Challenges in Career Counselling for Post-Secondary Education

by guest blogger David Lindskoog


My topic deals with challenges facing modern career counsellors in post-secondary education (PSE). While it’s certainly true that such challenges exist (where do they not?), I can’t help but think that when it comes to challenges in career counselling, PSE may be the sector facing the fewest, or perhaps the least daunting.

Raising an eyebrow? Perhaps readers who work in the sector as I do disagree? Let’s pause to reflect on just how good we have it.

We get to work with a population of relatively young, attractive, verbal, intelligent, and successful people, Schofield’s magical YAVIS population, who are theoretically most willing and able to reap the benefits of our interventions. While there are certainly pressures to justify our services to funding sources, such as the institution and/or its stakeholders, the typical post-secondary career counsellor doesn’t have to meet specific quotas or job placement rates in order to retain their position. Finally, we have the pleasure of working in vibrant, intellectually stimulating, collaborative environments that often encourage variety, creativity, and ingenuity in our tasks.
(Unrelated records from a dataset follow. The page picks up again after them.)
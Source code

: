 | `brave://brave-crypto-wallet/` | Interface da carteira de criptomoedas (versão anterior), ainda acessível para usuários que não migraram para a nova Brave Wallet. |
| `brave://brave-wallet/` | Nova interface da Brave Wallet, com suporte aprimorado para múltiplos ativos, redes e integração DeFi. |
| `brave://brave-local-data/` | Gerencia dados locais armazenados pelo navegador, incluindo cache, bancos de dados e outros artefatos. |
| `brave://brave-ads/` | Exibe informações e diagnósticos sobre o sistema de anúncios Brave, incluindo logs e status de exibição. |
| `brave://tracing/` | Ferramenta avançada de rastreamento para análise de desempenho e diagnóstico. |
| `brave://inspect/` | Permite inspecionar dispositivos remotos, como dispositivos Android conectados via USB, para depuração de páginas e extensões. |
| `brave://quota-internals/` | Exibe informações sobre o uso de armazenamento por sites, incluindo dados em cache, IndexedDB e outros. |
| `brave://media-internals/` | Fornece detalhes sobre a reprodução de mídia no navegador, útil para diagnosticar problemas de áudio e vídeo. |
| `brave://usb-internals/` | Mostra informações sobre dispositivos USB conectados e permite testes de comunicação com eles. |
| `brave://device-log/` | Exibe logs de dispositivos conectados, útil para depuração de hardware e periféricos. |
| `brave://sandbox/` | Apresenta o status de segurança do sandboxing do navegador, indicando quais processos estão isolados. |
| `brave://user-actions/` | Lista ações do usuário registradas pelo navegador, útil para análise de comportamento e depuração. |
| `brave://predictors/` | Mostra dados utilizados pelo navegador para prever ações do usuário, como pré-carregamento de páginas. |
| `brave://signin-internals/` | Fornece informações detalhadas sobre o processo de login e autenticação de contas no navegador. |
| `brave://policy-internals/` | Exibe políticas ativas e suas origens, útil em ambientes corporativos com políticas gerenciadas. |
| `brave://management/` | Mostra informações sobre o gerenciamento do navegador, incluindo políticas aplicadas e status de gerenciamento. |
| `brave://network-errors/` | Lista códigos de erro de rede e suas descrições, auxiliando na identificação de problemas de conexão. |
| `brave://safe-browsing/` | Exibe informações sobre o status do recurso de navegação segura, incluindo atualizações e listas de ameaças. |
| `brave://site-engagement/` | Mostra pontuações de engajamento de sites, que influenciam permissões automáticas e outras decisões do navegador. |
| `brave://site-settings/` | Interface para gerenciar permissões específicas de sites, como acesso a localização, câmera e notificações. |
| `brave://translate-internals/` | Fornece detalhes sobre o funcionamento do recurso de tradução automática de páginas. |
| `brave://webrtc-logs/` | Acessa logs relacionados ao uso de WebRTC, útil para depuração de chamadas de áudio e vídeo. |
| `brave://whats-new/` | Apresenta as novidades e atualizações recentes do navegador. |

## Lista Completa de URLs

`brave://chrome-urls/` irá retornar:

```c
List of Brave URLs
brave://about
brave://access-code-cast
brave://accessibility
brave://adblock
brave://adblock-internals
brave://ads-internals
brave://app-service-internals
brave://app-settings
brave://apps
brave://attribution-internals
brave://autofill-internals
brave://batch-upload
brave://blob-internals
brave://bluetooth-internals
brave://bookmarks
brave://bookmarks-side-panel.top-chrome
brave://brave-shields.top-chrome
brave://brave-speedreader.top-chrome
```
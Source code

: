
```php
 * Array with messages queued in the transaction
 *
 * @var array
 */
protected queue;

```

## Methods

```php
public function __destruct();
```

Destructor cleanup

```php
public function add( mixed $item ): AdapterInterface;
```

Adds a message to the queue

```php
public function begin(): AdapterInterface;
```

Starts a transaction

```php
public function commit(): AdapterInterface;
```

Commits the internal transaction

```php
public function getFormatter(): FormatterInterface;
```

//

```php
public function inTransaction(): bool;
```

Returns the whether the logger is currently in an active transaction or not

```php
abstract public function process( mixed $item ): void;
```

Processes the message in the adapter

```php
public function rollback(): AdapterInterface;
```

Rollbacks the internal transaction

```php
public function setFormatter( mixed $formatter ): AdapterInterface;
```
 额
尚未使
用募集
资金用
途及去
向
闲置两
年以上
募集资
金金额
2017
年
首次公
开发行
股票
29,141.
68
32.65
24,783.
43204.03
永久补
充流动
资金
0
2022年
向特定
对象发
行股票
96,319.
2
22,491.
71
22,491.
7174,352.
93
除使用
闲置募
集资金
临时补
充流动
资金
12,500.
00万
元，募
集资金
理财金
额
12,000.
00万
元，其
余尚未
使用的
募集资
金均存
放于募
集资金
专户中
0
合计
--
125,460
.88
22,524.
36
What in the world could we possibly complain about?

Well, we won’t call it complaining, but there are certainly challenges facing career counsellors in PSE. I’ll be sharing a few of my own observations, but I encourage readers to share their own opinions in the comments section as well.

Client Factors

High Pressures
There are a lot of pressures facing any client seeking help from a career counsellor, but the combination of high-achievement personalities, overly involved, though well-meaning, parents, and all of the growth and change that occurs during PSE years creates a disproportionate amount of pressure on students. More often than not, this leads to feelings of shame and damaged self-esteem when students believe they have to “have it all figured out” but don’t, especially if they have friends in ‘practical’ majors such as engineering.

Quick Fix Mentality
By the time they hit PSE, students are often accustomed to an educational culture of instant feedback and quick answers. It shouldn’t come as a surprise, then, that they expect much of the same when accessing student services such as career counselling. While PSE students are not the only ones guilty of wanting a quick fix to their issues when it comes to counselling, I would be willing to bet that anyone who’s done career counselling work with this population has had a client ask them to “just give them the test that tells them what they should do/study.” Educating students about what career counselling really looks like, then making a case for how that might be valuable to them, despite the fact that it usually takes a certain investment of time and effort, can be a real challenge.

Systemic Factors

Career Development Myths
Career counsellors in PSE hear a lot of things that can signal the presence of unhelpful myths regarding career development. There are myths about certainty, happenstance, and change. For example, we hear “if I don’t know what I want to do after I graduate, I must be a failure;” “changing my major and/or taking extra semesters to finish my degree is just a waste of time and money”. There are unrealistic expectations about the relationship between PSE and careers such as, “all I have to do is graduate, then there will be a job waiting for me;” “I’m in my first year – it’s too early to start thinking about my career!”. These are only a couple of the widespread myths that career counsellors attempt to dispel, not just with individual clients, but also parents, other institutional staff and faculty members, even employers.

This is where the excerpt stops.